We have developed a free educational SmartPhone application, VentilO, to facilitate the initial settings of protective mechanical ventilation.
We show on Figure 1 the values of minute ventilation, tidal volume and respiratory rate (when available) in several studies conducted in patients managed in the operating room (9 studies) and in critically ill patients in the ICU (25 studies). The dots represent isopleth curves illustrating the levels of 100 and 150 ml/kg/min PBW of minute ventilation.
Ventilator settings in the operating room or in critically ill patients (in the emergency department and in the ICU) are very different, leading to minute ventilation around 100 ml/kg/min PBW in the operating room (OR) and at least 150 ml/kg/min PBW in critically ill patients. These are two different worlds in terms of patient’s needs.
Figure 1: This figure is a schematic representation of the findings based on the analysis of more than 30 studies providing respiratory rate and tidal volumes in different settings (ICU and OR) for more than 40,000 patients. Usual respiratory rates and tidal volumes are represented for surgical patients (planned surgery and one lung surgery with protective ventilation) and critically ill patients (non ARDS, ARDS with protective and ultraprotective ventilation, and CARDS (COVID-19 ARDS) patients). The targeted minute ventilations are very different as well as tidal volume and respiratory rate based on the category of patients.

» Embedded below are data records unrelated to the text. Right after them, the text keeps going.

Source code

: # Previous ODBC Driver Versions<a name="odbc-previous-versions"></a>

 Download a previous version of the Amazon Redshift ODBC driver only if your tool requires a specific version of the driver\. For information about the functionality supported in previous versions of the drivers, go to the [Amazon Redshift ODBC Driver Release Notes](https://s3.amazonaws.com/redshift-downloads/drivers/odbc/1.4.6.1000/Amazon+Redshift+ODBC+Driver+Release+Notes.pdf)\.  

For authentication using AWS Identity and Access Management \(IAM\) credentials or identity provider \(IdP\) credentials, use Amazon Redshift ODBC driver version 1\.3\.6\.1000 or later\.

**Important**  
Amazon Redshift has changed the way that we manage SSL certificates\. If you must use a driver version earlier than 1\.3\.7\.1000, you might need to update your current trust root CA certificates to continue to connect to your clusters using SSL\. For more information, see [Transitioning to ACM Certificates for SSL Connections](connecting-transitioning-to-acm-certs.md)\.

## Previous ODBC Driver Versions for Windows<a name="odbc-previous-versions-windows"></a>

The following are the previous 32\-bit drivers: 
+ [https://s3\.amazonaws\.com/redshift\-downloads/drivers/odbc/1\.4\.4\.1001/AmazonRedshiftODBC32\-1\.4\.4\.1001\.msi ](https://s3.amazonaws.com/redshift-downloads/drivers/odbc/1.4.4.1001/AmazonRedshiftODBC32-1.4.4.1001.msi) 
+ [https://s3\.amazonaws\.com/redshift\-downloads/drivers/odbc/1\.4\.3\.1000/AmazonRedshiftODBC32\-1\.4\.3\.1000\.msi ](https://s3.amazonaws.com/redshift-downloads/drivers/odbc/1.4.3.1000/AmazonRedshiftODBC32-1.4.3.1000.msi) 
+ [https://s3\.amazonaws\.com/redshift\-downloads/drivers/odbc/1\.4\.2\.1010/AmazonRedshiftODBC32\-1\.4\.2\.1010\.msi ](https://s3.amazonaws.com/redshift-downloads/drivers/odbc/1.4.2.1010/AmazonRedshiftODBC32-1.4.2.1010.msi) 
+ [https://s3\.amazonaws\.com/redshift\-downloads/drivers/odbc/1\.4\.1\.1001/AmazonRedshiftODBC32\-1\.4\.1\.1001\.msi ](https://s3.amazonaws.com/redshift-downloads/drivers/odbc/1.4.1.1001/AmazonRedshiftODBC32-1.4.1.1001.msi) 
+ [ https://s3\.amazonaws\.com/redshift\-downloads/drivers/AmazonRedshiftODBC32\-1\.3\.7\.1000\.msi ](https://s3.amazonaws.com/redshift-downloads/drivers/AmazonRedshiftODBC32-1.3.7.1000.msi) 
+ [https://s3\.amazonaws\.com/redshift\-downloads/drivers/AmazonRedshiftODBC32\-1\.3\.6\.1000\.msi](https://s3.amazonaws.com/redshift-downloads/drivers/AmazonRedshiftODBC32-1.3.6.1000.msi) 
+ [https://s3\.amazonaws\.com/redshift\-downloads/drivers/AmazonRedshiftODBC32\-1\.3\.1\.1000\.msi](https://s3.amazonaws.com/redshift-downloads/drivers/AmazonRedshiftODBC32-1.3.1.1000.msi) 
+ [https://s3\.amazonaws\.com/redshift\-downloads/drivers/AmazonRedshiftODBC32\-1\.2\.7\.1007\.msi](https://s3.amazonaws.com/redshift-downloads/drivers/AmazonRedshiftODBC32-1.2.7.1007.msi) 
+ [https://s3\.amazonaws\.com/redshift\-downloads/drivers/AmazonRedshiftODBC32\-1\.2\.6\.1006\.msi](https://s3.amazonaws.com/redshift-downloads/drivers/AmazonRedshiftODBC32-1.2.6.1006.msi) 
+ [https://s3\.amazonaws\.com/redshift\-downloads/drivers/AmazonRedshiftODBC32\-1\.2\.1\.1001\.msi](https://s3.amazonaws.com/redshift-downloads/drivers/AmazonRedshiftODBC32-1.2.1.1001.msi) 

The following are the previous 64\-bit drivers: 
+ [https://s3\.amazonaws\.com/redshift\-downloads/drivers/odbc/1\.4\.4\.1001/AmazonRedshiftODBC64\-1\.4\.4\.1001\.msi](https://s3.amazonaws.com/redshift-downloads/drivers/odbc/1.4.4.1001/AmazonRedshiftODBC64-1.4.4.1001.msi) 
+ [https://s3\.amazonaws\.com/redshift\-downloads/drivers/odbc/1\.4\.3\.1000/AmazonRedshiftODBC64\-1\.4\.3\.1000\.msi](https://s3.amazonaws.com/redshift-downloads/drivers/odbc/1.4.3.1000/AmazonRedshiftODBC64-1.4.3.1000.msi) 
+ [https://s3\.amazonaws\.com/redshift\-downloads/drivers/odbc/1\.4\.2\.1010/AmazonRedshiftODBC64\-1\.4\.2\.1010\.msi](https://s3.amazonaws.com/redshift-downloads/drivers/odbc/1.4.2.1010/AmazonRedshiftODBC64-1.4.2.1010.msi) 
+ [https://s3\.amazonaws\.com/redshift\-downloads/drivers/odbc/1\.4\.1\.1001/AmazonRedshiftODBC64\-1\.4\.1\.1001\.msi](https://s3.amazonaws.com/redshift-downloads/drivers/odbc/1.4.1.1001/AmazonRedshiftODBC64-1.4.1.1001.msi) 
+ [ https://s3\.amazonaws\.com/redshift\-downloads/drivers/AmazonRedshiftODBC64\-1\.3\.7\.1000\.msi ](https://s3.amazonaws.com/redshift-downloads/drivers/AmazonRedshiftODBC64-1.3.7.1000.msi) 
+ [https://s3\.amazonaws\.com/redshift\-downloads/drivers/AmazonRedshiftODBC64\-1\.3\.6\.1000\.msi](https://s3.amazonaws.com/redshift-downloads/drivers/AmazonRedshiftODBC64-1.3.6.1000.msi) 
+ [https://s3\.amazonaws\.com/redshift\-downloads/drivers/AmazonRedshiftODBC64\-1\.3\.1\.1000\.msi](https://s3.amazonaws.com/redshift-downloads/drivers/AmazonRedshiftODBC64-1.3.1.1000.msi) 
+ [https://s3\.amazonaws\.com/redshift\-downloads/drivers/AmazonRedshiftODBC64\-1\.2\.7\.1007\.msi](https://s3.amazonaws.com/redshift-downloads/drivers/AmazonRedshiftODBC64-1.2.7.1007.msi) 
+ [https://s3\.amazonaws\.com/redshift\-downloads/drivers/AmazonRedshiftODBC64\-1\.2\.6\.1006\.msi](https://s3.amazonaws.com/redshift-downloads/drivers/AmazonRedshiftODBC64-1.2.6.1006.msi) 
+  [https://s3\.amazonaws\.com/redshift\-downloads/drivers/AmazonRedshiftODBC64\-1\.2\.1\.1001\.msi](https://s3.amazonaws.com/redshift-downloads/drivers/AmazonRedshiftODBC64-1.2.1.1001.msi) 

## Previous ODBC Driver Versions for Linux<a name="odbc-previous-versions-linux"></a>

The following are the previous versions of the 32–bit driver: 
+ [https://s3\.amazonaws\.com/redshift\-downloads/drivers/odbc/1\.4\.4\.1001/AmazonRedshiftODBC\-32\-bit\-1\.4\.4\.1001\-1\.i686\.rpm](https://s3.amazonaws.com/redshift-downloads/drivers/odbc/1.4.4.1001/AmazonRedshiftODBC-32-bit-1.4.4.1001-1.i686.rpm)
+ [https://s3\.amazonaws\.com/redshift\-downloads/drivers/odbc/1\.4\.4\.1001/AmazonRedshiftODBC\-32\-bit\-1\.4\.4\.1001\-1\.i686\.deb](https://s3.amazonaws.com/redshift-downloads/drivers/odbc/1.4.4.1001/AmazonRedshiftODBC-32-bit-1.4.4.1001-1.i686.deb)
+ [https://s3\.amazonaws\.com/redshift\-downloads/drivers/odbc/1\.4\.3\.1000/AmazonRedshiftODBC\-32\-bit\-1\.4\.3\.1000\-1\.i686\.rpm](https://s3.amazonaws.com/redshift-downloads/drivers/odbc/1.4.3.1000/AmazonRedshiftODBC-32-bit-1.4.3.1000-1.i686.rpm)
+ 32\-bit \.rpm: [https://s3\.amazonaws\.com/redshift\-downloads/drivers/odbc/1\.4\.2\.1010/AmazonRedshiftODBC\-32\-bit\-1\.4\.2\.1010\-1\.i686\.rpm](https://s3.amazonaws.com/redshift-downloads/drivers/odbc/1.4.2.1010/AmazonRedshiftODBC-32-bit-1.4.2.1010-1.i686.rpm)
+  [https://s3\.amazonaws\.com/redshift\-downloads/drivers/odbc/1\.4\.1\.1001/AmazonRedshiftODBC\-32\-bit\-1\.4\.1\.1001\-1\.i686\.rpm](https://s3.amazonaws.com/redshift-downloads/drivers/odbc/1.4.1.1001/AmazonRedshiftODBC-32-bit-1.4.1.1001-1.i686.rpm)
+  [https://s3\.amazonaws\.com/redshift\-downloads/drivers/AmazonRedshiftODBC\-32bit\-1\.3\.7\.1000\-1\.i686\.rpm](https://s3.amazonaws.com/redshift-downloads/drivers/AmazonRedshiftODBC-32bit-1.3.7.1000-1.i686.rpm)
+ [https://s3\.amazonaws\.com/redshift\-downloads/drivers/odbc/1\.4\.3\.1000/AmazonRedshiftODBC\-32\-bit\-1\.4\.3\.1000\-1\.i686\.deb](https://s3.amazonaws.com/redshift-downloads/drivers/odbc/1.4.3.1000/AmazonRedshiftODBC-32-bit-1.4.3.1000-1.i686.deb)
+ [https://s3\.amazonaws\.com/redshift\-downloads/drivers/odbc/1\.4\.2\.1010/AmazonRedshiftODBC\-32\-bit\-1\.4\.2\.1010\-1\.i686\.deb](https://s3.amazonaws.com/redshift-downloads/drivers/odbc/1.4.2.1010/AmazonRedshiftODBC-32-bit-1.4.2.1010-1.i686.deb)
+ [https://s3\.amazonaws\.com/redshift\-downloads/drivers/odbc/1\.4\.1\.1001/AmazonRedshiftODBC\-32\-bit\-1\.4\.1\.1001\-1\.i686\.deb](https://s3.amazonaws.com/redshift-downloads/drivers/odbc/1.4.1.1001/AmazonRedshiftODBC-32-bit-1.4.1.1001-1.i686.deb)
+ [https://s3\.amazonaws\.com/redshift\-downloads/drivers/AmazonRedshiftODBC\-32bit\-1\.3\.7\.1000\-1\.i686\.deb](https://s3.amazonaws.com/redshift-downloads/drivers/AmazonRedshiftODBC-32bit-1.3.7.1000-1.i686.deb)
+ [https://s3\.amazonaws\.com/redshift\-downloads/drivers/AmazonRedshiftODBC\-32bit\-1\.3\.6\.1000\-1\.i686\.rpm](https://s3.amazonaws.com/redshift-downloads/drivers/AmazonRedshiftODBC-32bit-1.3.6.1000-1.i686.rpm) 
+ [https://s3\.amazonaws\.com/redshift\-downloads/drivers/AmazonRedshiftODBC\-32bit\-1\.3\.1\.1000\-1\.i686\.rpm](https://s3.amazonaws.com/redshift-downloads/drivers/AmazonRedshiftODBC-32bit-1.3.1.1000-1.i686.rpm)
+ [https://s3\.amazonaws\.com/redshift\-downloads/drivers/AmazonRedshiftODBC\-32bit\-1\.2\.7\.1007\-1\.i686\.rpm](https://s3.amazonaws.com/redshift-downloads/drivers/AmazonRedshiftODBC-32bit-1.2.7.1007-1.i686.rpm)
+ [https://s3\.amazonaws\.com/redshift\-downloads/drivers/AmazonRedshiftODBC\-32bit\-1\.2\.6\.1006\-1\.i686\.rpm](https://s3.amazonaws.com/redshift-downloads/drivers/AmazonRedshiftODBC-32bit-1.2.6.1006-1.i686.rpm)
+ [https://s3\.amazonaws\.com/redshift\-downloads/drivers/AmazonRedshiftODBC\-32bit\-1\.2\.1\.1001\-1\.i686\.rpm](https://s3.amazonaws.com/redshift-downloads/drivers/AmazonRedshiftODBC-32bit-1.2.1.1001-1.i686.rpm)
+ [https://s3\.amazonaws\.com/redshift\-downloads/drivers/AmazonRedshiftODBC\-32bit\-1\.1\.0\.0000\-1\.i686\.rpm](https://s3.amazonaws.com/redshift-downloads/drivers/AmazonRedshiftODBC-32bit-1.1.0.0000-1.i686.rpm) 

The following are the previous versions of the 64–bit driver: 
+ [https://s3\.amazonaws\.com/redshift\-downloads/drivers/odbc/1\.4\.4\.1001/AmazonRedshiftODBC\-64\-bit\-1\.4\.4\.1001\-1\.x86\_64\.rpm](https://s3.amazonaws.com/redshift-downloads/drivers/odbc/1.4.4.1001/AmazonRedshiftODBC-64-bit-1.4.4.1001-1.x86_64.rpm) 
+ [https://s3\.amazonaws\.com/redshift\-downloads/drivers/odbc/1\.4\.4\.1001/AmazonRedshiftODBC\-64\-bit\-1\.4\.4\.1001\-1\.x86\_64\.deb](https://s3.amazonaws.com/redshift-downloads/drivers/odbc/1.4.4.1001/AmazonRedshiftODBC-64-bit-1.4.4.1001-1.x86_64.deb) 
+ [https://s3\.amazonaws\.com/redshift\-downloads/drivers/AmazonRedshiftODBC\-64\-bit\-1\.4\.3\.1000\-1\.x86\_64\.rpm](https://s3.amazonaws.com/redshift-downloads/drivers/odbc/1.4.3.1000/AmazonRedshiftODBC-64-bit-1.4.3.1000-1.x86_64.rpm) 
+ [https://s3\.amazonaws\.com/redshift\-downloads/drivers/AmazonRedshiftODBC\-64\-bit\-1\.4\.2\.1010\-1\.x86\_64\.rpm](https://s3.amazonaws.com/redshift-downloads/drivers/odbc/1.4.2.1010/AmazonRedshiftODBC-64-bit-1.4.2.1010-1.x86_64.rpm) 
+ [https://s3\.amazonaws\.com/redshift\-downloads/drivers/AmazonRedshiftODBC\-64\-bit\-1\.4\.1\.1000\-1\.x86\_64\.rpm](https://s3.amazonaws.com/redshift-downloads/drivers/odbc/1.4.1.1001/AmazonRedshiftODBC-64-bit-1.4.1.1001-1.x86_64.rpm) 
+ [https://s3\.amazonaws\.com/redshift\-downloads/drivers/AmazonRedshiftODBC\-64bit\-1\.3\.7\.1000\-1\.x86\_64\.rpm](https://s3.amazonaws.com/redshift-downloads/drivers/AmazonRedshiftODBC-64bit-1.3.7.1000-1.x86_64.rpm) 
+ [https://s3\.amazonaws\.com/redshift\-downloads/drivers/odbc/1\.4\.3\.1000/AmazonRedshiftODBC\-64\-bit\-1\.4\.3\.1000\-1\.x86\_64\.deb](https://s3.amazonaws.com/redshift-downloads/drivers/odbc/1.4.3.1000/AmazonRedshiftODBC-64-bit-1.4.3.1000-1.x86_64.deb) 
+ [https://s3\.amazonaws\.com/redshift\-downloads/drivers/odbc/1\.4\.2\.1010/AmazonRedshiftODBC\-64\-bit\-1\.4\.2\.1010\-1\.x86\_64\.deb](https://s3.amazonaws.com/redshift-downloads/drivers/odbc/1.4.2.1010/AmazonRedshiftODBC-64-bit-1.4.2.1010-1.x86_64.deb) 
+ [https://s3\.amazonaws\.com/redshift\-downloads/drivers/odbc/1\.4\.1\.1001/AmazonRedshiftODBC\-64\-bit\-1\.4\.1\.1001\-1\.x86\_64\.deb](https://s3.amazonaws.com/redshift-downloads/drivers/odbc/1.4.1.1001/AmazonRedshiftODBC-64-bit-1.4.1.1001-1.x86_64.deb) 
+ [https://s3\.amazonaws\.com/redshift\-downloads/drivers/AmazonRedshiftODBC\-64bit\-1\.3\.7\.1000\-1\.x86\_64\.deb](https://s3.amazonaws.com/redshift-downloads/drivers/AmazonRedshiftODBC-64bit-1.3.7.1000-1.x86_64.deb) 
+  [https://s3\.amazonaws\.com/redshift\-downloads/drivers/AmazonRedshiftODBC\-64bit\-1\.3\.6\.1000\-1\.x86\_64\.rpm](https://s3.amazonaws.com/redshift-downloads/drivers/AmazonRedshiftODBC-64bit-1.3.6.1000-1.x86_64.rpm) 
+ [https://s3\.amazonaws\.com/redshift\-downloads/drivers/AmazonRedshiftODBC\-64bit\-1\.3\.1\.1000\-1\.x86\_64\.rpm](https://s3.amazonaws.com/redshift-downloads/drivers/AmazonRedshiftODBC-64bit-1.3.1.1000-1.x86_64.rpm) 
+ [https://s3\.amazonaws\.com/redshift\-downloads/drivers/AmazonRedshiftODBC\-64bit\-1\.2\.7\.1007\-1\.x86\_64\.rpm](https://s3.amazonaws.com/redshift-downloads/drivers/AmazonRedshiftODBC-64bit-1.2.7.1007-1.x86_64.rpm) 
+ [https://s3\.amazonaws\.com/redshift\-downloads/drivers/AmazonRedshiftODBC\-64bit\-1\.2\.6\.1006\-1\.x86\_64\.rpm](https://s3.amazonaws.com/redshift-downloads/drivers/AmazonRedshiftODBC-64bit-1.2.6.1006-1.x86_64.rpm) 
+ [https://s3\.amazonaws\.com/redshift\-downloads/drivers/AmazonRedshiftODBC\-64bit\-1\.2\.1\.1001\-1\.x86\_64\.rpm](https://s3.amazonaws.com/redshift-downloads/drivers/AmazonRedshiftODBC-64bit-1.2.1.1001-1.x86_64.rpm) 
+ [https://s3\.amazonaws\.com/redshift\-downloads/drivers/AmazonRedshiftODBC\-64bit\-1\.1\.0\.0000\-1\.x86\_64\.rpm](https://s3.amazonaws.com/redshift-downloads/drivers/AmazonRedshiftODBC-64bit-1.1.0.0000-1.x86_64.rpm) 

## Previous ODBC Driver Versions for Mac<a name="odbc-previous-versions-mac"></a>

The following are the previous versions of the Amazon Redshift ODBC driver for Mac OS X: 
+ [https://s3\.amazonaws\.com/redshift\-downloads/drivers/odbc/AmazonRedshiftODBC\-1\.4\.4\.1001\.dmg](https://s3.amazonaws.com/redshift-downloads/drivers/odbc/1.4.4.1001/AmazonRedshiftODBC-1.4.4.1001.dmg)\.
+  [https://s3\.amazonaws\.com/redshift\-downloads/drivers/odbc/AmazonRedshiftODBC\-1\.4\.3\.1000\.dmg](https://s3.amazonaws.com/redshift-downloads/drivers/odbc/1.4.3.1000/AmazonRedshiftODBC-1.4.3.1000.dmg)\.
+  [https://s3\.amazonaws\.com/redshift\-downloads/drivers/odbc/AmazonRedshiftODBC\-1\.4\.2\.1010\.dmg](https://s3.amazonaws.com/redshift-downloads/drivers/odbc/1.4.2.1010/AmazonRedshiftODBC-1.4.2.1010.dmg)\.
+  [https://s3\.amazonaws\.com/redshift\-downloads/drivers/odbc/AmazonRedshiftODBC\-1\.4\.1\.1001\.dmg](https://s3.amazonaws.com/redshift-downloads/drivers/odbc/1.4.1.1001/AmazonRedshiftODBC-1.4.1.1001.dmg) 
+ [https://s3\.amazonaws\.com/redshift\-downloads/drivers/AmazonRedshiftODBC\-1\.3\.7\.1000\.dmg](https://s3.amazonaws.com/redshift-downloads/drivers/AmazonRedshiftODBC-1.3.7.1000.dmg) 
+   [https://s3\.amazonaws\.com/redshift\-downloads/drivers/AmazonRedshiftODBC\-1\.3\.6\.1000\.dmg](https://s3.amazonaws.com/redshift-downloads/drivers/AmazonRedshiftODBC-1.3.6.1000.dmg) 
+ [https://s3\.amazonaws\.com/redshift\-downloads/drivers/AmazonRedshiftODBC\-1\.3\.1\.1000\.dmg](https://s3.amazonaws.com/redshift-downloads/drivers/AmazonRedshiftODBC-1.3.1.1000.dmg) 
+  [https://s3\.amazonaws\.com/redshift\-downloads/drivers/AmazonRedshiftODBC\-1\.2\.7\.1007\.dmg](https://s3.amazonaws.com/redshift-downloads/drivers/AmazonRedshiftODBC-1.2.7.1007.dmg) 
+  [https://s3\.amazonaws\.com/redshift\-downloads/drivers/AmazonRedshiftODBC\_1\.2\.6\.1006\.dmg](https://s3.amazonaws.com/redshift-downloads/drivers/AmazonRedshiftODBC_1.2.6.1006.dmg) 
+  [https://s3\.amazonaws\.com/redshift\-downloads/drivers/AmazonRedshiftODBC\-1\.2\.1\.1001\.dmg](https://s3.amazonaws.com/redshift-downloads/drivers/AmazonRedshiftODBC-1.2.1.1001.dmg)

In the operating room for planned surgery, the patient’s metabolism is usually low, and the body temperature is frequently below or equal to 36°C. The CO2 production is therefore low and minute ventilation around 100 ml/kg/min PBW as shown by Radford in 1955, is still adequate. In addition, the recommended target tidal volume has progressively been reduced and is now around 8 ml/kg PBW or below, consequently respiratory rate should be set between 12 and 16/min. In patients with one-lung ventilation (targeted tidal volume 4-6 ml/kg PBW), the respiratory rate should be set between 16 and 22/min.
In critically ill patients, the metabolism is high and body temperature may be elevated. The CO2 production is high, the dead space is high (including instrumental dead space) and ventilation needs to allow CO2 elimination are higher than normal. In our study, we showed that in mechanically ventilated patients in ICU, minute ventilation was around 150 ml/kg/min PBW (25 studies conducted in ICUs). The respiratory rate must be frequently above 20 breath/minute in critically ill patients. It is logical to use high respiratory rate after intubation of septic patients (with pneumonia or other cause of SIRS) breathing above 30/min before intubation. Some patients are ventilated after intubation with both reduced tidal volume and low respiratory rates (15 or below), which can result in severe acidosis.
To summarize, in critically ill patients, the minute ventilation necessary to maintain PaCO2 within a reasonable range is frequently at or above 150 ml/min/kg PBW. In non-ARDS patients if 8 ml/kg PBW is targeted, a respiratory rate around 20/min may be adequate; with a tidal volume of 6-8 ml/kg PBW, respiratory rate around 25/min maybe necessary (eg COVID patients). In severe ARDS with low compliance, requiring tidal volumes of 6 ml/kg PBW or lower to maintain plateau pressure below 30 cmH2O, respiratory rate should be set at 25-30 or even higher. In CARDS patients (COVID-19 ARDS) the same principles apply.
The right settings from the beginning in patients with CARDS (COVID-19 ARDS)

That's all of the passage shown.